Farming 2.0: Innovating an Industry

When our Sales 2.0 community speaks of “farming,” we typically refer to a certain kind of selling by nurturing existing customers. Without “planting seeds” — taking the time to build trusted relationships and providing valuable and relevant information rather than “pitching” — the rewards of a revenue yield can diminish or stop completely. In Iowa, farming means something entirely different.

Today’s post is about real farming: the multibillion-dollar American agriculture industry, which, like approaches to selling, is on the brink of a massive transformation.

I have just returned from Iowa, where I shadowed clean energy entrepreneur Jack Oswald (who is also my husband). Jack and his team at SynGest Inc. are working with the local farming community, along with local politicians, economic-development professionals and financiers. Their collective goal is to make the current outputs of farming exponentially more valuable and to remove the social trade-offs we have experienced in the food vs. fuel debate.

Look at farming-industry leaders who, similarly, are experimenting with new ways to increase the productivity and results of traditional farming through the use of innovative practices and new technologies. What is most interesting is they are going about this, not by using more land or growing more corn or soybeans per acre, but by maximizing the value and simultaneous production of multiple products from the same crops we have been producing for ages.

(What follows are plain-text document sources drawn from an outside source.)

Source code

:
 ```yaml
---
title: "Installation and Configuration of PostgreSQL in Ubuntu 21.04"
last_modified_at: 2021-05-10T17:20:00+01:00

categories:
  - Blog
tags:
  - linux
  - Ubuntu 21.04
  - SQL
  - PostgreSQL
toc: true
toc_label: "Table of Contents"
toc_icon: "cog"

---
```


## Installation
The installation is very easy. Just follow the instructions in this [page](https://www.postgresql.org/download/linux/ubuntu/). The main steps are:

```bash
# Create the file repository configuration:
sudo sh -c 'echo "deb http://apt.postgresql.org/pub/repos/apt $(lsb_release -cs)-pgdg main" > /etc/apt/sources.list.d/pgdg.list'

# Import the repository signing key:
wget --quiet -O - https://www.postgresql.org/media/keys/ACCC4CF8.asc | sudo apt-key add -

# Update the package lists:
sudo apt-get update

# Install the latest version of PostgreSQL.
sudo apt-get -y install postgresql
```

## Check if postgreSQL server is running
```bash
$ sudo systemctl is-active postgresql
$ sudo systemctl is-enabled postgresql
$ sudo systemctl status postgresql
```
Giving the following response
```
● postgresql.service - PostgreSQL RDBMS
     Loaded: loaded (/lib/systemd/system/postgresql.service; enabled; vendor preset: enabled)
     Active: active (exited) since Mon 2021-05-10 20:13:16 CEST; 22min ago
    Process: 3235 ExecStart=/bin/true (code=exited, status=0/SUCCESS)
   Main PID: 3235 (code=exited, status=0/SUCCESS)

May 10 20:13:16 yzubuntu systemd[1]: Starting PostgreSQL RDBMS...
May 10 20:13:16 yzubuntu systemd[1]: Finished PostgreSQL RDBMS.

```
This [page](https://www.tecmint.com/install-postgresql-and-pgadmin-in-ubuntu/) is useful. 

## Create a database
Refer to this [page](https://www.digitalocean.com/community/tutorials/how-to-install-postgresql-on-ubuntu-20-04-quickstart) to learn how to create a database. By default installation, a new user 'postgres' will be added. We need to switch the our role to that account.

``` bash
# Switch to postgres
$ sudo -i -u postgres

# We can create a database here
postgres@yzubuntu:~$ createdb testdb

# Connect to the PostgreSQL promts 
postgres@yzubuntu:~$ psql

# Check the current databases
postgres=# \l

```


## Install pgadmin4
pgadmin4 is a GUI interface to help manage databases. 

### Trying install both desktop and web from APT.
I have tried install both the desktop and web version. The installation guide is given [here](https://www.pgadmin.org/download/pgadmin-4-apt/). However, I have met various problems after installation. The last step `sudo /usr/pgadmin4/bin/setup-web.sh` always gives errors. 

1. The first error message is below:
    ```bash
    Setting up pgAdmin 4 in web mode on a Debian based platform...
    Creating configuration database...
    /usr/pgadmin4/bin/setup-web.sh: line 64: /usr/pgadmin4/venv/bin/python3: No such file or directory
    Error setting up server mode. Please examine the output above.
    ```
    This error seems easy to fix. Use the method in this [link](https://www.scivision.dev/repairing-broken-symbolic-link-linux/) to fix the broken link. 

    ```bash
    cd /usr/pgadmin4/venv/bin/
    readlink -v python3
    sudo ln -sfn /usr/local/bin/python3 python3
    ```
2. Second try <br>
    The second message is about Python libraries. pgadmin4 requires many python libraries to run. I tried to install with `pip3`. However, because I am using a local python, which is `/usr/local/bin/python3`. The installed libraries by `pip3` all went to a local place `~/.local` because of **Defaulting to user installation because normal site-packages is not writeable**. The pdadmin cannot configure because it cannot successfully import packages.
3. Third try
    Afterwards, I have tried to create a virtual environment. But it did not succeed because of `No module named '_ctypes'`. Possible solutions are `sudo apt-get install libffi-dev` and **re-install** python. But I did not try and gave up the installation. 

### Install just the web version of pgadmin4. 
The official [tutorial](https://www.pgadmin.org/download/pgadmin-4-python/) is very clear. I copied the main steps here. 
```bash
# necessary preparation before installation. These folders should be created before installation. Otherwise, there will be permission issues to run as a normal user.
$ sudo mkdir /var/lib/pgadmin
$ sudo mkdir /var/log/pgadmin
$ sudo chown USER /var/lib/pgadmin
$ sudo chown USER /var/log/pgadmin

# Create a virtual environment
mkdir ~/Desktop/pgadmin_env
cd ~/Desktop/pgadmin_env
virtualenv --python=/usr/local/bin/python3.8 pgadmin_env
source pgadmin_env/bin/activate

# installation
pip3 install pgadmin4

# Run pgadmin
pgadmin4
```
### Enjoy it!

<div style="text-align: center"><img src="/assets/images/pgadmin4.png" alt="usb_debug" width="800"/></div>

Sales leaders can learn from this experience and recognize that, instead of taking a Sales 1.0 approach to increased revenue, which typically involves hiring more sales reps in field sales positions, they can think like Sales 2.0 practitioners instead. By re-organizing the sales resources they already have and leveraging or sometimes even replacing their expensive field reps with phone and Web selling specialists, they can significantly increase sales productivity and optimize results.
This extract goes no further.